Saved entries
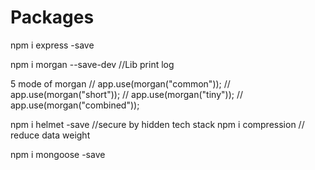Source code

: # Packages

npm i express -save

npm i morgan --save-dev //Lib print log

5 mode of morgan
// app.use(morgan("common"));
// app.use(morgan("short"));
// app.use(morgan("tiny"));
// app.use(morgan("combined"));

npm i helmet -save //secure by hidden tech stack
npm i compression // reduce data weight

npm i mongoose -save
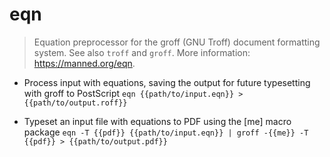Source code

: # eqn
> Equation preprocessor for the groff (GNU Troff) document formatting system.
> See also `troff` and `groff`.
> More information: <https://manned.org/eqn>.

- Process input with equations, saving the output for future typesetting with groff to PostScript
`eqn {{path/to/input.eqn}} > {{path/to/output.roff}}`

- Typeset an input file with equations to PDF using the [me] macro package
`eqn -T {{pdf}} {{path/to/input.eqn}} | groff -{{me}} -T {{pdf}} > {{path/to/output.pdf}}`
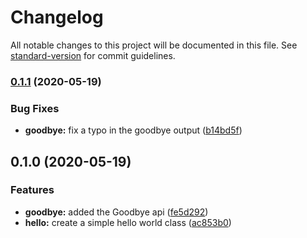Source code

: # Changelog

All notable changes to this project will be documented in this file. See [standard-version](https://github.com/conventional-changelog/standard-version) for commit guidelines.

### [0.1.1](https://github.com/dwmkerr/java-maven-standard-version-sample/compare/v0.1.0...v0.1.1) (2020-05-19)


### Bug Fixes

* **goodbye:** fix a typo in the goodbye output ([b14bd5f](https://github.com/dwmkerr/java-maven-standard-version-sample/commit/b14bd5f914cda6b81cf5a488602fa187ba28cb65))

## 0.1.0 (2020-05-19)


### Features

* **goodbye:** added the Goodbye api ([fe5d292](https://github.com/dwmkerr/java-maven-standard-version-sample/commit/fe5d29273fdcbacc9bfb2b4a89a1cae147cc0047))
* **hello:** create a simple hello world class ([ac853b0](https://github.com/dwmkerr/java-maven-standard-version-sample/commit/ac853b02cfc64e8513d57cefd74d0ad2d80e59e9))
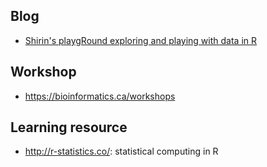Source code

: ## Blog

+ [Shirin's playgRound exploring and playing with data in R](https://shiring.github.io/)


## Workshop

+ <https://bioinformatics.ca/workshops>

## Learning resource

+ <http://r-statistics.co/>: statistical computing in R

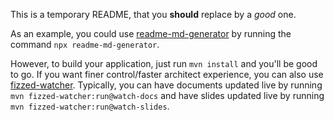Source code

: This is a temporary README, that you **should** replace by a *good* one.

As an example, you could use [readme-md-generator](https://github.com/kefranabg/readme-md-generator)
by running the command `npx readme-md-generator`.

However, to build your application, just run `mvn install` and you'll be good to go.
If you want finer control/faster architect experience, you can also use [fizzed-watcher](https://github.com/fizzed/maven-plugins#watcher-fizzed-watcher-maven-plugin).
Typically, you can have documents updated live by running `mvn fizzed-watcher:run@watch-docs` 
and have slides updated live by running `mvn fizzed-watcher:run@watch-slides`.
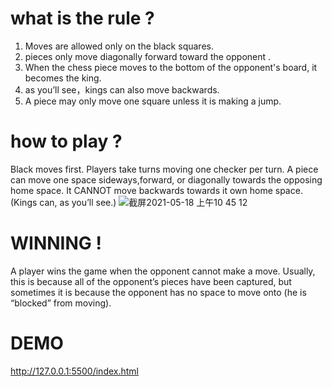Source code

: # what is the rule ?
1. Moves are allowed only on the black squares.
2. pieces only move diagonally forward toward the opponent .
3. When the chess piece moves to the bottom of the opponent's board, it becomes the king.
4. as you’ll see，kings can also move backwards.
5. A piece may only move one square unless it is making a jump.
# how to play ?
Black moves first. Players take turns moving one checker per turn. A piece can move one space sideways,forward, or diagonally towards the opposing home space. It CANNOT move backwards towards it own home space. (Kings can, as you’ll see.)
![截屏2021-05-18 上午10 45 12](https://user-images.githubusercontent.com/74135859/118621847-6f65fc00-b7cf-11eb-8038-a95b537ee9fa.png)
# WINNING !
A player wins the game when the opponent cannot make a move. Usually, this is because all of the opponent’s pieces have been captured, but sometimes it is because the opponent has no space to move onto (he is “blocked” from moving).
# DEMO
http://127.0.0.1:5500/index.html
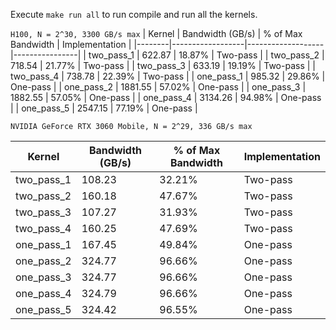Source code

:Execute `make run all` to run compile and run all the kernels.

`H100, N = 2^30, 3300 GB/s max`
| Kernel | Bandwidth (GB/s) | % of Max Bandwidth | Implementation |
|--------|------------------|-------------------|----------------|
| two_pass_1 | 622.87 | 18.87% | Two-pass |
| two_pass_2 | 718.54 | 21.77% | Two-pass |
| two_pass_3 | 633.19 | 19.19% | Two-pass |
| two_pass_4 | 738.78 | 22.39% | Two-pass |
| one_pass_1 | 985.32 | 29.86% | One-pass |
| one_pass_2 | 1881.55 | 57.02% | One-pass |
| one_pass_3 | 1882.55 | 57.05% | One-pass |
| one_pass_4 | 3134.26 | 94.98% | One-pass |
| one_pass_5 | 2547.15 | 77.19% | One-pass |

`NVIDIA GeForce RTX 3060 Mobile, N = 2^29, 336 GB/s max`

| Kernel | Bandwidth (GB/s) | % of Max Bandwidth | Implementation |
|---|---|---|---|
| two_pass_1 | 108.23 | 32.21% | Two-pass |
| two_pass_2 | 160.18 | 47.67% | Two-pass |
| two_pass_3 | 107.27 | 31.93% | Two-pass |
| two_pass_4 | 160.25 | 47.69% | Two-pass |
| one_pass_1 | 167.45 | 49.84% | One-pass |
| one_pass_2 | 324.77 | 96.66% | One-pass |
| one_pass_3 | 324.77 | 96.66% | One-pass |
| one_pass_4 | 324.79 | 96.66% | One-pass |
| one_pass_5 | 324.42 | 96.55% | One-pass |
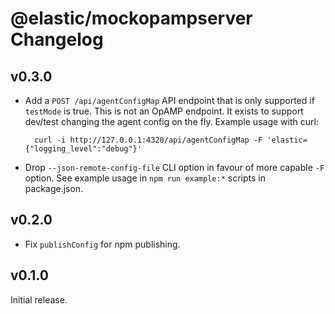# @elastic/mockopampserver Changelog

## v0.3.0

- Add a `POST /api/agentConfigMap` API endpoint that is only supported if
  `testMode` is true. This is not an OpAMP endpoint. It exists to support
  dev/test changing the agent config on the fly. Example usage with curl:

        curl -i http://127.0.0.1:4320/api/agentConfigMap -F 'elastic={"logging_level":"debug"}'

- Drop `--json-remote-config-file` CLI option in favour of more capable
  `-F` option. See example usage in `npm run example:*` scripts in package.json.

## v0.2.0

- Fix `publishConfig` for npm publishing.

## v0.1.0

Initial release.
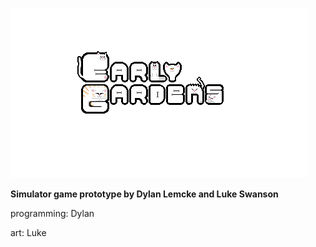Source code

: ![](https://github.com/DylanLem/Early-Gardens-2/blob/main/Assets/Resources/UI/TItlescreen/title.png?raw=true)

<b>Simulator game prototype by Dylan Lemcke and Luke Swanson</b>



programming: Dylan

art: Luke




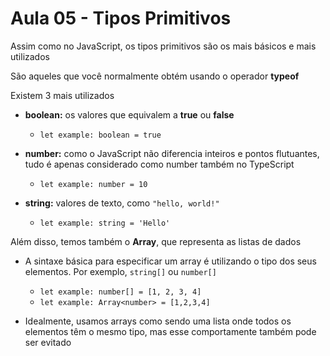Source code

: # Aula 05 - Tipos Primitivos

Assim como no JavaScript, os tipos primitivos são os mais básicos e mais utilizados

São aqueles que você normalmente obtém usando o operador **typeof**

Existem 3 mais utilizados

- **boolean:** os valores que equivalem a **true** ou **false**
    - `let example: boolean = true`

- **number:** como o JavaScript não diferencia inteiros e pontos flutuantes, tudo é apenas considerado 
como number também no TypeScript
    - `let example: number = 10`

- **string:** valores de texto, como `"hello, world!"`
    - `let example: string = 'Hello'`

Além disso, temos também o **Array**, que representa as listas de dados

- A sintaxe básica para especificar um array é utilizando o tipo dos seus elementos. Por exemplo, 
`string[]` ou `number[]`
    - `let example: number[] = [1, 2, 3, 4]`
    - `let example: Array<number> = [1,2,3,4]`

- Idealmente, usamos arrays como sendo uma lista onde todos os elementos têm o mesmo tipo, 
mas esse comportamente também pode ser evitado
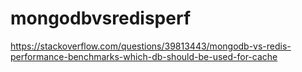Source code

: # mongodbvsredisperf

https://stackoverflow.com/questions/39813443/mongodb-vs-redis-performance-benchmarks-which-db-should-be-used-for-cache
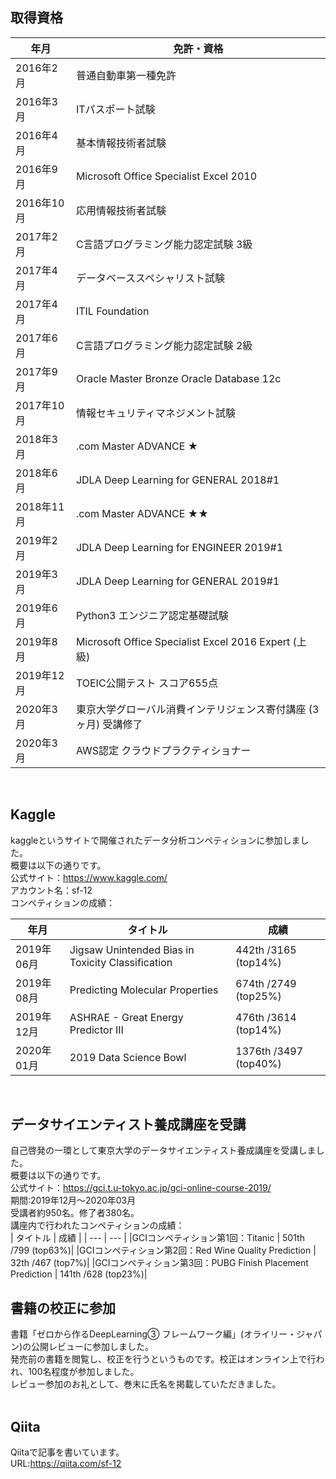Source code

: ## 取得資格
|年月|免許・資格|
| ---- | ---- |
|2016年2月|普通自動車第一種免許|
|2016年3月|ITパスポート試験|
|2016年4月|基本情報技術者試験|
|2016年9月|Microsoft Office Specialist Excel 2010|
|2016年10月|応用情報技術者試験|
|2017年2月|C言語プログラミング能力認定試験 3級|
|2017年4月|データベーススペシャリスト試験|
|2017年4月|ITIL Foundation|
|2017年6月|C言語プログラミング能力認定試験 2級|
|2017年9月|Oracle Master Bronze Oracle Database 12c|
|2017年10月|情報セキュリティマネジメント試験|
|2018年3月|.com Master ADVANCE ★|
|2018年6月|JDLA Deep Learning for GENERAL 2018#1|
|2018年11月|.com Master ADVANCE ★★|
|2019年2月|JDLA Deep Learning for ENGINEER 2019#1|
|2019年3月|JDLA Deep Learning for GENERAL 2019#1|
|2019年6月|Python3 エンジニア認定基礎試験|
|2019年8月|Microsoft Office Specialist Excel 2016 Expert (上級)|
|2019年12月|TOEIC公開テスト スコア655点|
|2020年3月|東京大学グローバル消費インテリジェンス寄付講座 (3ヶ月) 受講修了|
|2020年3月|AWS認定 クラウドプラクティショナー|
<br>

## Kaggle
kaggleというサイトで開催されたデータ分析コンペティションに参加しました。<br>
概要は以下の通りです。<br>
公式サイト：https://www.kaggle.com/<br>
アカウント名：sf-12<br>
コンペティションの成績：<br>

| 年月 | タイトル | 成績 |
| --- | --- | --- |
|2019年06月 | Jigsaw Unintended Bias in Toxicity Classification | 442th /3165 (top14%)|
|2019年08月 | Predicting Molecular Properties				            | 674th /2749 (top25%)|
|2019年12月 | ASHRAE - Great Energy Predictor III			          | 476th /3614 (top14%)|
|2020年01月 | 2019 Data Science Bowl					                  | 1376th /3497 (top40%)|
<br>

## データサイエンティスト養成講座を受講
自己啓発の一環として東京大学のデータサイエンティスト養成講座を受講しました。<br>
概要は以下の通りです。<br>
公式サイト：https://gci.t.u-tokyo.ac.jp/gci-online-course-2019/<br>
期間:2019年12月～2020年03月<br>
受講者約950名。修了者380名。<br>
講座内で行われたコンペティションの成績：<br>
| タイトル | 成績 |
| --- | --- |
|GCIコンペティション第1回：Titanic			                     | 501th /799 (top63%)|
|GCIコンペティション第2回：Red Wine Quality Prediction		   | 32th /467 (top7%)|
|GCIコンペティション第3回：PUBG Finish Placement Prediction | 141th /628 (top23%)|
<br>

## 書籍の校正に参加
書籍「ゼロから作るDeepLearning③ フレームワーク編」(オライリー・ジャパン)の公開レビューに参加しました。<br>
発売前の書籍を閲覧し、校正を行うというものです。校正はオンライン上で行われ、100名程度が参加しました。<br>
レビュー参加のお礼として、巻末に氏名を掲載していただきました。<br>
<br>

## Qiita
Qiitaで記事を書いています。<br>
URL:https://qiita.com/sf-12<br>
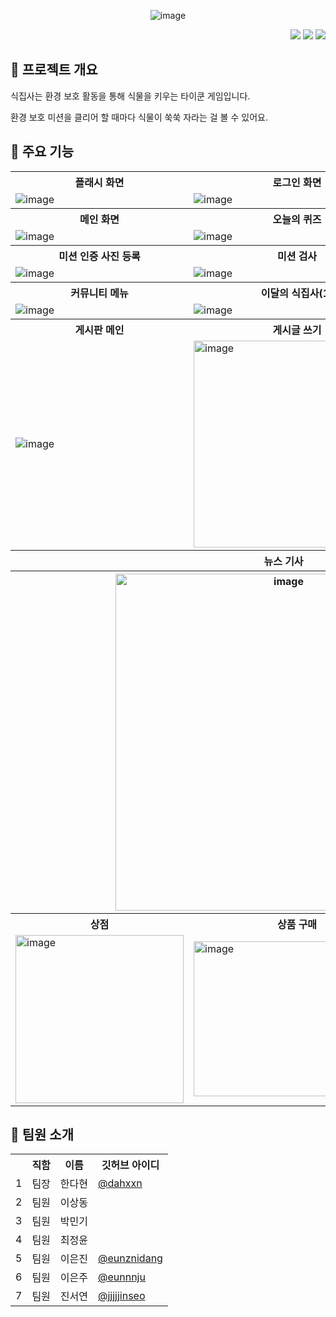 <div align='center'>


![image](https://github.com/MetalRoze/PlantButler/assets/90143666/ba25504b-7e69-4a8d-98cf-e0753acdbc98)

</div>

<div align='right'>
<img src="https://img.shields.io/badge/android-34A853?style=for-the-badge&logo=Android&logoColor=white">
<img src="https://img.shields.io/badge/JAVA-ffd400?style=for-the-badge">
<img src="https://img.shields.io/badge/XML-34A853?style=for-the-badge">
</div>

<h2> 🏡 프로젝트 개요 </h2>
  <p> 식집사는 환경 보호 활동을 통해 식물을 키우는 타이쿤 게임입니다.</p>
  <p> 환경 보호 미션을 클리어 할 때마다 식물이 쑥쑥 자라는 걸 볼 수 있어요. </p>

<h2> 🙌 주요 기능 </h2>
<table>
  <tr>
      <th>플래시 화면</th>
      <th>로그인 화면</th>
      <th>식물 선택 화면</th>
  </tr>
  <tr>
    <td>
  <img alt="image" src="https://github.com/MetalRoze/PlantButler/assets/117638449/532fa078-9969-46bd-bfb5-b8a142248769">
    </td>
    <td>
  <img alt="image" src="https://github.com/MetalRoze/PlantButler/assets/117638449/00830511-ea37-4904-acb3-e195e00f4fda">
    </td>
    <td>
  <img alt="image" src="https://github.com/MetalRoze/PlantButler/assets/117638449/3c23e64e-142f-42a5-8c2b-f1fd14981006">
    </td>
  </tr>
  
  <tr>
      <th>
        메인 화면
      </th>
      <th>
        오늘의 퀴즈
      </th>
      <th>
        선택 미션
      </th>
  </tr>
  <tr>
    <td>
  <img alt="image" src="https://github.com/MetalRoze/PlantButler/assets/117638449/b852e0f7-b6aa-41a1-9f6b-912d67106137">
    </td>
    <td>
  <img alt="image" src="https://github.com/MetalRoze/PlantButler/assets/117638449/0cc50f15-e7f1-40f0-9e46-710bd38286ec">
    </td>
    <td>
  <img alt="image" src="https://github.com/MetalRoze/PlantButler/assets/117638449/c74569cf-bcdc-4464-9ff0-6850313cafb0">
    </td>
  </tr>

  <tr>
      <th>
        미션 인증 사진 등록
      </th>
      <th>
        미션 검사
      </th>
      <th>
        신고하기
      </th>
  </tr>
  <tr>
    <td>
  <img alt="image" src="https://github.com/MetalRoze/PlantButler/assets/117638449/99f4a1f6-8a6f-4796-92cb-e27d58e64b6f">
    </td>
    <td>
  <img alt="image" src="https://github.com/MetalRoze/PlantButler/assets/117638449/364331ba-9a7e-407a-934f-bdee1842959b">
    </td>
    <td>
  <img alt="image" src="https://github.com/MetalRoze/PlantButler/assets/117638449/53bcc704-bd63-4555-a05f-b5d08daa2b8e">
    </td>
  </tr>

  <tr>
      <th>
        커뮤니티 메뉴
      </th>
      <th>
        이달의 식집사(1)
      </th>
      <th>
        이달의 식집사(2) 
      </th>
  </tr>
  <tr>
    <td>
  <img alt="image" src="https://github.com/MetalRoze/PlantButler/assets/117638449/c85cbfbb-e318-430a-af71-b164bc86f578">
    </td>
    <td>
  <img alt="image" src="https://github.com/MetalRoze/PlantButler/assets/117638449/10848e10-7398-4f81-9bd9-e7ac0347673d">
    </td>
    <td>
  <img alt="image" src="https://github.com/MetalRoze/PlantButler/assets/117638449/aaddf990-f9c8-4d1d-a270-c899dfce178e">
    </td>
  </tr>

  
  <tr>
      <th>
        게시판 메인
      </th>
      <th>
        게시글 쓰기
      </th>
      <th>
        게시글
      </th>
  </tr>
  <tr>
    <td>
    <img alt="image" src="https://github.com/user-attachments/assets/3a572f44-3578-41d5-94eb-97ae002f1cd7">
    </td>
    <td>
    <img width="331" alt="image" src="https://github.com/user-attachments/assets/35dab2c9-154a-4bc5-b430-8e1f2137ab48">
    </td>
    <td>
    <img alt="image" src="https://github.com/user-attachments/assets/73df3525-c485-4ee0-9ef0-3638d7612e04">
    </td>
  </tr>
  <tr>
    <th colspan=3>
      뉴스 기사
    </th>
  </tr>
  <tr>
    <th colspan=3>
      <img width="539" alt="image" src="https://github.com/user-attachments/assets/ca3766c3-68c2-4579-8626-c52a6e77de18">
      </td>
  </tr>
  <tr>
    <th>
      상점
    </th>
    <th>상품 구매</th>
    <th>상품 적용</th>
  </tr>
  <tr>
    <td><img width="269" alt="image" src="https://github.com/user-attachments/assets/22ee84f7-f437-47af-9bdf-3d22e164585e">

</td>
<td><img width="248" alt="image" src="https://github.com/user-attachments/assets/82e841aa-f4c4-4362-8ef4-fd7c180d31af">
</td>
<td><img width="226" alt="image" src="https://github.com/user-attachments/assets/d48eec09-72b0-4194-a074-0656f13ef51f">
</td>
  </tr>
</table>

<h2> 👫 팀원 소개 </h2>
  <table>
  <tr>
    <th></th>
    <th>직함</th>
    <th>이름</th>
    <th>깃허브 아이디</th>
  </tr>

  <tr>
    <td>1</td>
    <td>팀장</td>
    <td>한다현</td>
    <td><a href="https://github.com/dahxxn">@dahxxn</td>
  </tr>

  <tr>
    <td>2</td>
    <td>팀원</td>
    <td>이상동</td>
    <td></td>
  </tr>

  <tr>
    <td>3</td>
    <td>팀원</td>
    <td>박민기</td>
    <td></td>
  </tr>


  <tr>
    <td>4</td>
    <td>팀원</td>
    <td>최정윤</td>
    <td></td>
  </tr>
  
  <tr>
    <td>5</td>
    <td>팀원</td>
    <td>이은진</td>
    <td><a href="https://github.com/eunznidang">@eunznidang</td>
  </tr>

  <tr>
    <td>6</td>
    <td>팀원</td>
    <td>이은주</td>
    <td><a href="https://github.com/eunnnju">@eunnnju</td>
  </tr>

  <tr>
    <td>7</td>
    <td>팀원</td>
    <td>진서연</td>
    <td><a href="https://github.com/jjjjjinseo">@jjjjjinseo</td>
  </tr>
</table>

  


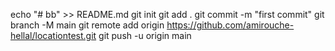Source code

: echo "# bb" >> README.md
git init
git add .
git commit -m "first commit"
git branch -M main
git remote add origin https://github.com/amirouche-hellal/locationtest.git
git push -u origin main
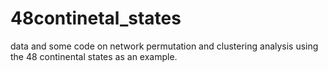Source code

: 48continetal_states
===================
data and some code on network permutation and clustering analysis using the 48 continental states as an example.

*DESCRIPTION OF THE TASK*.
Copy all lines from the data that hold the word "also".

*RESPONSE AREA*.
> See also `troff` and `groff`.
If you want finer control/faster architect experience, you can also use [fizzed-watcher](https://github.com/fizzed/maven-plugins#watcher-fizzed-watcher-maven-plugin).
4. as you’ll see，kings can also move backwards.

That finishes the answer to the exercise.